Directions for this task.
Lines containing the word "docs" are the ones to copy from the records below.

Provided records.
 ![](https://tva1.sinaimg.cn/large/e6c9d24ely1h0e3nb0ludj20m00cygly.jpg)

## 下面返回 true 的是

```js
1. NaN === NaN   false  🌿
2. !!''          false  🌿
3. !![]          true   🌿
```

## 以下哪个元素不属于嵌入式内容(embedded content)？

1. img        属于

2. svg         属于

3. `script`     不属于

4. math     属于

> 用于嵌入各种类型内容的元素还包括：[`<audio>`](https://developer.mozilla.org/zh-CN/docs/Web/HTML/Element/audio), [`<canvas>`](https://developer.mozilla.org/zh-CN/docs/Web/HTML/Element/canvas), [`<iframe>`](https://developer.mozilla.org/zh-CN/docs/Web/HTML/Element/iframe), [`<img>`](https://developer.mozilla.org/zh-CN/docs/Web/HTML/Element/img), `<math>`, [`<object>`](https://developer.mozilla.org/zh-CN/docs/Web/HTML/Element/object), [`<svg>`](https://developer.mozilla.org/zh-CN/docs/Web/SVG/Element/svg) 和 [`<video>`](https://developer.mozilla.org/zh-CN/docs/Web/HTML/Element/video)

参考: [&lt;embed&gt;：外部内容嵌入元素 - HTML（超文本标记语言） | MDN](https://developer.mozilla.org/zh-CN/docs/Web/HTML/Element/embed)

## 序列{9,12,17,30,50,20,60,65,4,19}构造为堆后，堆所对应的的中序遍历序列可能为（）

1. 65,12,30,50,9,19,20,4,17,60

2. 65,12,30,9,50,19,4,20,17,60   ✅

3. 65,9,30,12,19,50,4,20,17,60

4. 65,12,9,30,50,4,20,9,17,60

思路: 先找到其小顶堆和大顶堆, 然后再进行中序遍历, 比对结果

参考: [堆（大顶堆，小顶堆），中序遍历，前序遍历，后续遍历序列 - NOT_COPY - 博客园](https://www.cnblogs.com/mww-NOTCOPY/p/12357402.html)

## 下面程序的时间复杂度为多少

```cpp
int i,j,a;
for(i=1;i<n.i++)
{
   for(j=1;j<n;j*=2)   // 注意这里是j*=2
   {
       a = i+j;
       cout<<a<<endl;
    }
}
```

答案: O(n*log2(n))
--
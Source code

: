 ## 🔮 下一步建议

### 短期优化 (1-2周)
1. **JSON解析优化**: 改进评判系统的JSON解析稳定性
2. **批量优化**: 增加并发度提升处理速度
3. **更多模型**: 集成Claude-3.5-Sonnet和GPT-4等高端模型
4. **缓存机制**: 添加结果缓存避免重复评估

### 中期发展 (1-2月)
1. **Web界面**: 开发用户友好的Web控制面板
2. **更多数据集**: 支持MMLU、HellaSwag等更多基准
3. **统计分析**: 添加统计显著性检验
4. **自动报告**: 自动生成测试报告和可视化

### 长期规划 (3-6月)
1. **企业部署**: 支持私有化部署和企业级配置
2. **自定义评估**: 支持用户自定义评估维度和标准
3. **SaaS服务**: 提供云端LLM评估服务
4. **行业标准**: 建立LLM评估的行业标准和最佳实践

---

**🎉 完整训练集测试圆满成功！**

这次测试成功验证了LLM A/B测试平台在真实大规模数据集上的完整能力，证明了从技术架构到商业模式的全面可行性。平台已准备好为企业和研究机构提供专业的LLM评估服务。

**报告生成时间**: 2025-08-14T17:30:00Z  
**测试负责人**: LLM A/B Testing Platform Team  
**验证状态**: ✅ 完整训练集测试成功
--
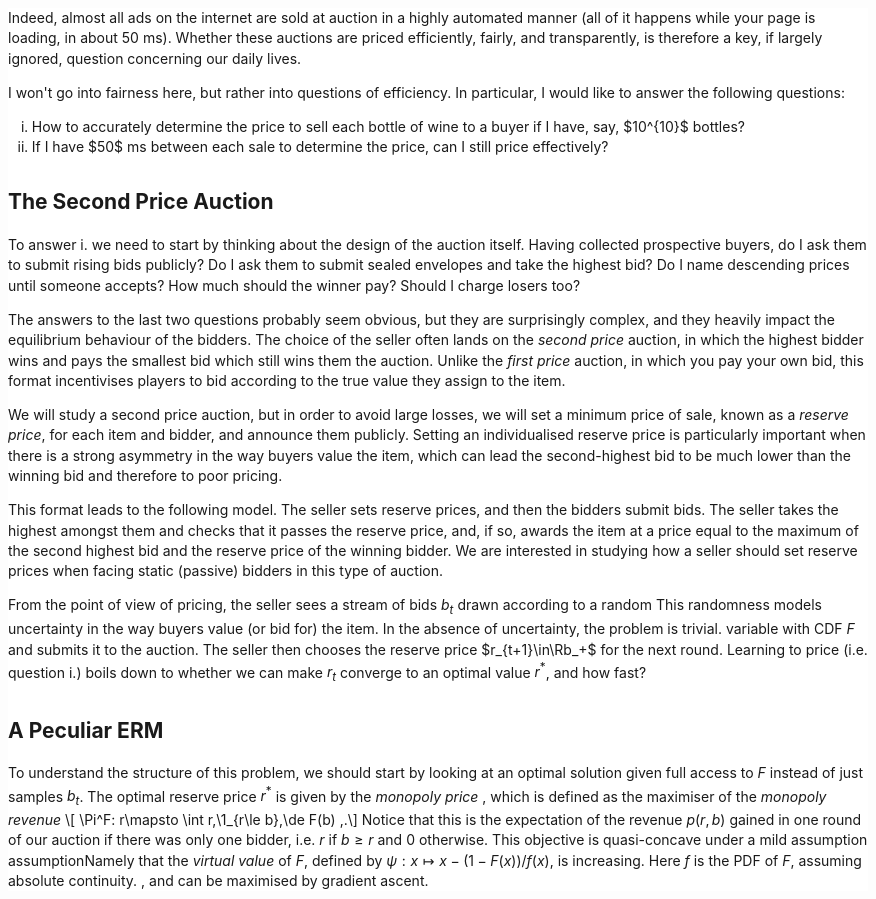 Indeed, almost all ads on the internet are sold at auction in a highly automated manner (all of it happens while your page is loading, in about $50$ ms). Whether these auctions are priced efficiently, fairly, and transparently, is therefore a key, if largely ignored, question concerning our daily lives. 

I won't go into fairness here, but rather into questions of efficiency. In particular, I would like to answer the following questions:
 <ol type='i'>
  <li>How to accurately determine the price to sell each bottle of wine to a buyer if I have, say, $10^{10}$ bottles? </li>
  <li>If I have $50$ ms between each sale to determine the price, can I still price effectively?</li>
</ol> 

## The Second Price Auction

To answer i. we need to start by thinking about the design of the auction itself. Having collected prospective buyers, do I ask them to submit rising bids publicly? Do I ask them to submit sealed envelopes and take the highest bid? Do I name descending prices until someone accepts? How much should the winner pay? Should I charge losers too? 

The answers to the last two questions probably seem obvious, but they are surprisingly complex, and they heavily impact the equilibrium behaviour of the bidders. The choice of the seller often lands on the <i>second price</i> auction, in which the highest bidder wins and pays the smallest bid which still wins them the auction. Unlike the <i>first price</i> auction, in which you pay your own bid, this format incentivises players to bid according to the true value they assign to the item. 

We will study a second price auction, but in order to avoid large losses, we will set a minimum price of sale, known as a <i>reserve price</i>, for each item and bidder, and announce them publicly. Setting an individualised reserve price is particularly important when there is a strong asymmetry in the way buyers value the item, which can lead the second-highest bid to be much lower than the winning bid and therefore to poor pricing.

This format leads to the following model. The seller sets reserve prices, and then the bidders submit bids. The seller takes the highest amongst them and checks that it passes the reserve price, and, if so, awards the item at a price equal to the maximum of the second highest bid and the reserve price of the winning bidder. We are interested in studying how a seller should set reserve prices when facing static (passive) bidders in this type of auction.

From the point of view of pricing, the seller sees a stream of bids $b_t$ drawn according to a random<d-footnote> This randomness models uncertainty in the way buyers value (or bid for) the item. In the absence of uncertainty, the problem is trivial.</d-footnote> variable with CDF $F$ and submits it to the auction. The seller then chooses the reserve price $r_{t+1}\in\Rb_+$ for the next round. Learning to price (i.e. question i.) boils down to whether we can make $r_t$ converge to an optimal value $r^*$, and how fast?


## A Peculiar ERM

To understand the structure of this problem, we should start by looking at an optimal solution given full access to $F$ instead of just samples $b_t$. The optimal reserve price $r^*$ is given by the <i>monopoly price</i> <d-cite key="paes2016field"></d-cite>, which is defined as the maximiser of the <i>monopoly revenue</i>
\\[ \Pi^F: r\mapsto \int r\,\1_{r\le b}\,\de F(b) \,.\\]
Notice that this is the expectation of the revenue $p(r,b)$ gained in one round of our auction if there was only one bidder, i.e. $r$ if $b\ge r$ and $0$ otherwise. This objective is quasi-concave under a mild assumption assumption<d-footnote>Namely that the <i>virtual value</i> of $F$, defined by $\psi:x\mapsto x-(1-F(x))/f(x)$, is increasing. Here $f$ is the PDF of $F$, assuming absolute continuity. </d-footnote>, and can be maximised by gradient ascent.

Response.
> 用于嵌入各种类型内容的元素还包括：[`<audio>`](https://developer.mozilla.org/zh-CN/docs/Web/HTML/Element/audio), [`<canvas>`](https://developer.mozilla.org/zh-CN/docs/Web/HTML/Element/canvas), [`<iframe>`](https://developer.mozilla.org/zh-CN/docs/Web/HTML/Element/iframe), [`<img>`](https://developer.mozilla.org/zh-CN/docs/Web/HTML/Element/img), `<math>`, [`<object>`](https://developer.mozilla.org/zh-CN/docs/Web/HTML/Element/object), [`<svg>`](https://developer.mozilla.org/zh-CN/docs/Web/SVG/Element/svg) 和 [`<video>`](https://developer.mozilla.org/zh-CN/docs/Web/HTML/Element/video)
参考: [&lt;embed&gt;：外部内容嵌入元素 - HTML（超文本标记语言） | MDN](https://developer.mozilla.org/zh-CN/docs/Web/HTML/Element/embed)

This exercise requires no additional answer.